Denn die griechischen Patriarchen entschieden über Tod oder Leben. Wurde ein Säugling als nicht lebenswert erachtet, brachte man ihn um. Meistens traf es die Mädchen. Kein Wunder also, dass Mütter sich keine Gefühle erlaubten. Weil sie befürchten, ihr Kind könnte am nächsten Tag schon tot sein, unterdrückten sie ihre Mutterliebe. Auch sonst blieb ihnen kein Raum, sich emotional auf ihr Kind einzulassen.

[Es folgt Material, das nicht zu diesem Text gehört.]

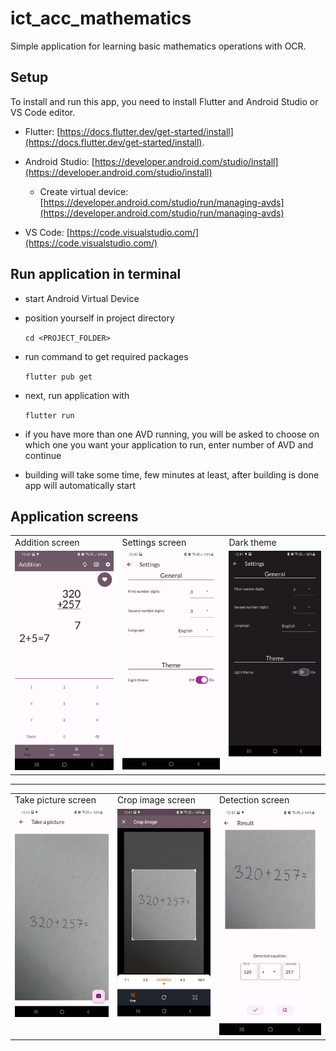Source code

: # ict_acc_mathematics

Simple application for learning basic mathematics operations with OCR.

## Setup

To install and run this app, you need to install Flutter and Android Studio or VS Code editor.

  - Flutter: [https://docs.flutter.dev/get-started/install](https://docs.flutter.dev/get-started/install).
  - Android Studio: [https://developer.android.com/studio/install](https://developer.android.com/studio/install)
      - Create virtual device: [https://developer.android.com/studio/run/managing-avds](https://developer.android.com/studio/run/managing-avds)

- VS Code: [https://code.visualstudio.com/](https://code.visualstudio.com/) 


## Run application in terminal

- start Android Virtual Device
- position yourself in project directory

    `cd <PROJECT_FOLDER>`

- run command to get required packages

    `flutter pub get`

- next, run application  with

    `flutter run`

- if you have more than one AVD running, you will be asked to choose on which one you want your application to run, enter number of AVD and continue

- building will take some time, few minutes at least, after building is done app will automatically start

## Application screens

<table align="center">
  <tr>
    <td>Addition screen</td>
    <td>Settings screen</td>
    <td>Dark theme</td>
  </tr>
  <tr>
    <td valign="top"><img src="assets\application_screens\addition_screen.jpg"></td>
    <td valign="top"><img src="assets\application_screens\settings_screen.jpg"></td>
    <td valign="top"><img src="assets\application_screens\dark_settings.jpg"></td>
  </tr>
 </table>

 <hr>

 <table align="center">
  <tr>
    <td>Take picture screen</td>
    <td>Crop image screen</td>
    <td>Detection screen</td>
  </tr>
  <tr>
    <td valign="top"><img src="assets\application_screens\take _picure.jpg"></td>
    <td valign="top"><img src="assets\application_screens\crop_image.jpg"></td>
    <td valign="top"><img src="assets\application_screens\detected_screen.jpg"></td>
  </tr>
 </table>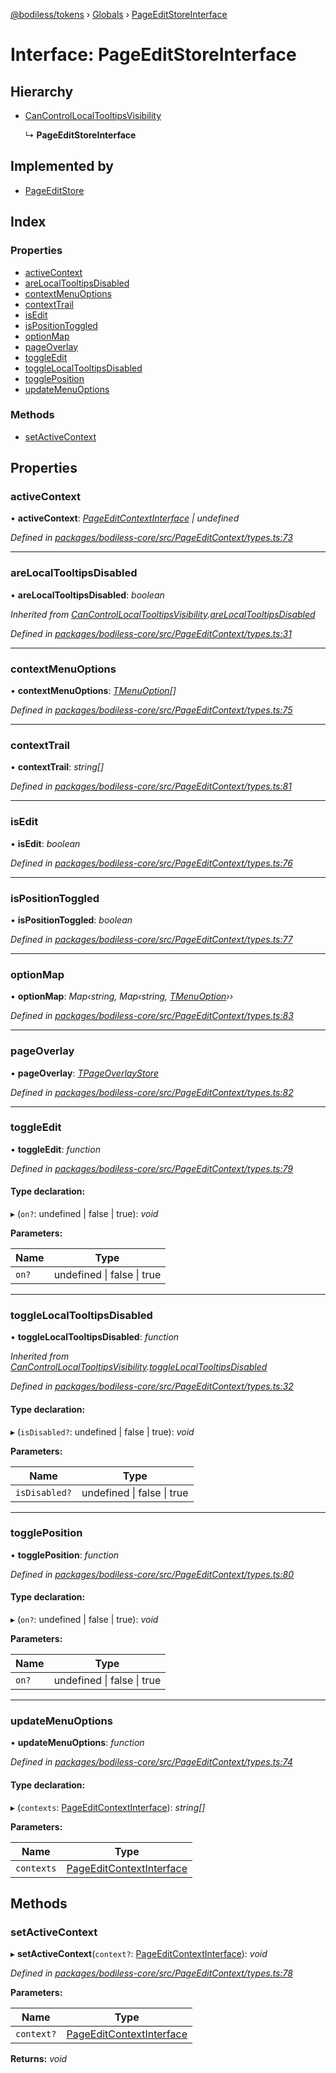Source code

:[@bodiless/tokens](../README.md) › [Globals](../globals.md) › [PageEditStoreInterface](pageeditstoreinterface.md)

# Interface: PageEditStoreInterface

## Hierarchy

* [CanControlLocalTooltipsVisibility](cancontrollocaltooltipsvisibility.md)

  ↳ **PageEditStoreInterface**

## Implemented by

* [PageEditStore](../classes/pageeditstore.md)

## Index

### Properties

* [activeContext](pageeditstoreinterface.md#activecontext)
* [areLocalTooltipsDisabled](pageeditstoreinterface.md#arelocaltooltipsdisabled)
* [contextMenuOptions](pageeditstoreinterface.md#contextmenuoptions)
* [contextTrail](pageeditstoreinterface.md#contexttrail)
* [isEdit](pageeditstoreinterface.md#isedit)
* [isPositionToggled](pageeditstoreinterface.md#ispositiontoggled)
* [optionMap](pageeditstoreinterface.md#optionmap)
* [pageOverlay](pageeditstoreinterface.md#pageoverlay)
* [toggleEdit](pageeditstoreinterface.md#toggleedit)
* [toggleLocalTooltipsDisabled](pageeditstoreinterface.md#togglelocaltooltipsdisabled)
* [togglePosition](pageeditstoreinterface.md#toggleposition)
* [updateMenuOptions](pageeditstoreinterface.md#updatemenuoptions)

### Methods

* [setActiveContext](pageeditstoreinterface.md#setactivecontext)

## Properties

###  activeContext

• **activeContext**: *[PageEditContextInterface](pageeditcontextinterface.md) | undefined*

*Defined in [packages/bodiless-core/src/PageEditContext/types.ts:73](https://github.com/johnsonandjohnson/Bodiless-JS/blob/e8581c8a/packages/bodiless-core/src/PageEditContext/types.ts#L73)*

___

###  areLocalTooltipsDisabled

• **areLocalTooltipsDisabled**: *boolean*

*Inherited from [CanControlLocalTooltipsVisibility](cancontrollocaltooltipsvisibility.md).[areLocalTooltipsDisabled](cancontrollocaltooltipsvisibility.md#arelocaltooltipsdisabled)*

*Defined in [packages/bodiless-core/src/PageEditContext/types.ts:31](https://github.com/johnsonandjohnson/Bodiless-JS/blob/e8581c8a/packages/bodiless-core/src/PageEditContext/types.ts#L31)*

___

###  contextMenuOptions

• **contextMenuOptions**: *[TMenuOption](../globals.md#tmenuoption)[]*

*Defined in [packages/bodiless-core/src/PageEditContext/types.ts:75](https://github.com/johnsonandjohnson/Bodiless-JS/blob/e8581c8a/packages/bodiless-core/src/PageEditContext/types.ts#L75)*

___

###  contextTrail

• **contextTrail**: *string[]*

*Defined in [packages/bodiless-core/src/PageEditContext/types.ts:81](https://github.com/johnsonandjohnson/Bodiless-JS/blob/e8581c8a/packages/bodiless-core/src/PageEditContext/types.ts#L81)*

___

###  isEdit

• **isEdit**: *boolean*

*Defined in [packages/bodiless-core/src/PageEditContext/types.ts:76](https://github.com/johnsonandjohnson/Bodiless-JS/blob/e8581c8a/packages/bodiless-core/src/PageEditContext/types.ts#L76)*

___

###  isPositionToggled

• **isPositionToggled**: *boolean*

*Defined in [packages/bodiless-core/src/PageEditContext/types.ts:77](https://github.com/johnsonandjohnson/Bodiless-JS/blob/e8581c8a/packages/bodiless-core/src/PageEditContext/types.ts#L77)*

___

###  optionMap

• **optionMap**: *Map‹string, Map‹string, [TMenuOption](../globals.md#tmenuoption)››*

*Defined in [packages/bodiless-core/src/PageEditContext/types.ts:83](https://github.com/johnsonandjohnson/Bodiless-JS/blob/e8581c8a/packages/bodiless-core/src/PageEditContext/types.ts#L83)*

___

###  pageOverlay

• **pageOverlay**: *[TPageOverlayStore](../globals.md#tpageoverlaystore)*

*Defined in [packages/bodiless-core/src/PageEditContext/types.ts:82](https://github.com/johnsonandjohnson/Bodiless-JS/blob/e8581c8a/packages/bodiless-core/src/PageEditContext/types.ts#L82)*

___

###  toggleEdit

• **toggleEdit**: *function*

*Defined in [packages/bodiless-core/src/PageEditContext/types.ts:79](https://github.com/johnsonandjohnson/Bodiless-JS/blob/e8581c8a/packages/bodiless-core/src/PageEditContext/types.ts#L79)*

#### Type declaration:

▸ (`on?`: undefined | false | true): *void*

**Parameters:**

Name | Type |
------ | ------ |
`on?` | undefined &#124; false &#124; true |

___

###  toggleLocalTooltipsDisabled

• **toggleLocalTooltipsDisabled**: *function*

*Inherited from [CanControlLocalTooltipsVisibility](cancontrollocaltooltipsvisibility.md).[toggleLocalTooltipsDisabled](cancontrollocaltooltipsvisibility.md#togglelocaltooltipsdisabled)*

*Defined in [packages/bodiless-core/src/PageEditContext/types.ts:32](https://github.com/johnsonandjohnson/Bodiless-JS/blob/e8581c8a/packages/bodiless-core/src/PageEditContext/types.ts#L32)*

#### Type declaration:

▸ (`isDisabled?`: undefined | false | true): *void*

**Parameters:**

Name | Type |
------ | ------ |
`isDisabled?` | undefined &#124; false &#124; true |

___

###  togglePosition

• **togglePosition**: *function*

*Defined in [packages/bodiless-core/src/PageEditContext/types.ts:80](https://github.com/johnsonandjohnson/Bodiless-JS/blob/e8581c8a/packages/bodiless-core/src/PageEditContext/types.ts#L80)*

#### Type declaration:

▸ (`on?`: undefined | false | true): *void*

**Parameters:**

Name | Type |
------ | ------ |
`on?` | undefined &#124; false &#124; true |

___

###  updateMenuOptions

• **updateMenuOptions**: *function*

*Defined in [packages/bodiless-core/src/PageEditContext/types.ts:74](https://github.com/johnsonandjohnson/Bodiless-JS/blob/e8581c8a/packages/bodiless-core/src/PageEditContext/types.ts#L74)*

#### Type declaration:

▸ (`contexts`: [PageEditContextInterface](pageeditcontextinterface.md)): *string[]*

**Parameters:**

Name | Type |
------ | ------ |
`contexts` | [PageEditContextInterface](pageeditcontextinterface.md) |

## Methods

###  setActiveContext

▸ **setActiveContext**(`context?`: [PageEditContextInterface](pageeditcontextinterface.md)): *void*

*Defined in [packages/bodiless-core/src/PageEditContext/types.ts:78](https://github.com/johnsonandjohnson/Bodiless-JS/blob/e8581c8a/packages/bodiless-core/src/PageEditContext/types.ts#L78)*

**Parameters:**

Name | Type |
------ | ------ |
`context?` | [PageEditContextInterface](pageeditcontextinterface.md) |

**Returns:** *void*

Kaum hatten sie ihre Funktion als Gebärmaschine erfüllt - im Durchschnitt hatte jede Frau zehn Geburten - mussten sie die Kinder, beziehungsweise die Knaben, dem Vater überlassen. Die Erziehung blieb in seinen Händen, unterstützt wurde er dabei von männlichen Sklaven.

Eiskalte Gebärmaschinen: Mütter in der Antike

Am liebsten hätten die alten Griechen übrigens komplett auf Frauen verzichtet - Bierflaschen mussten noch nicht aus dem Kühlschrank geholt werden und Sex hatten sie ohnehin lieber mit Jünglingen. Auch das Kinderkriegen hätten sie gerne selbst erledig, so wie zum Beispiel Göttervater Zeus, der seine Tochter Athene angeblich aus seinem Scheitel gebar. Wenn wundert es da, dass viele Frauen der Antike mit der Mutterschaft nichts am Hut hatten. Oder mit Euripides' Medea gesprochen: "Lieber dreimal steh'n im Schildgedräng', als einmal niederkommen".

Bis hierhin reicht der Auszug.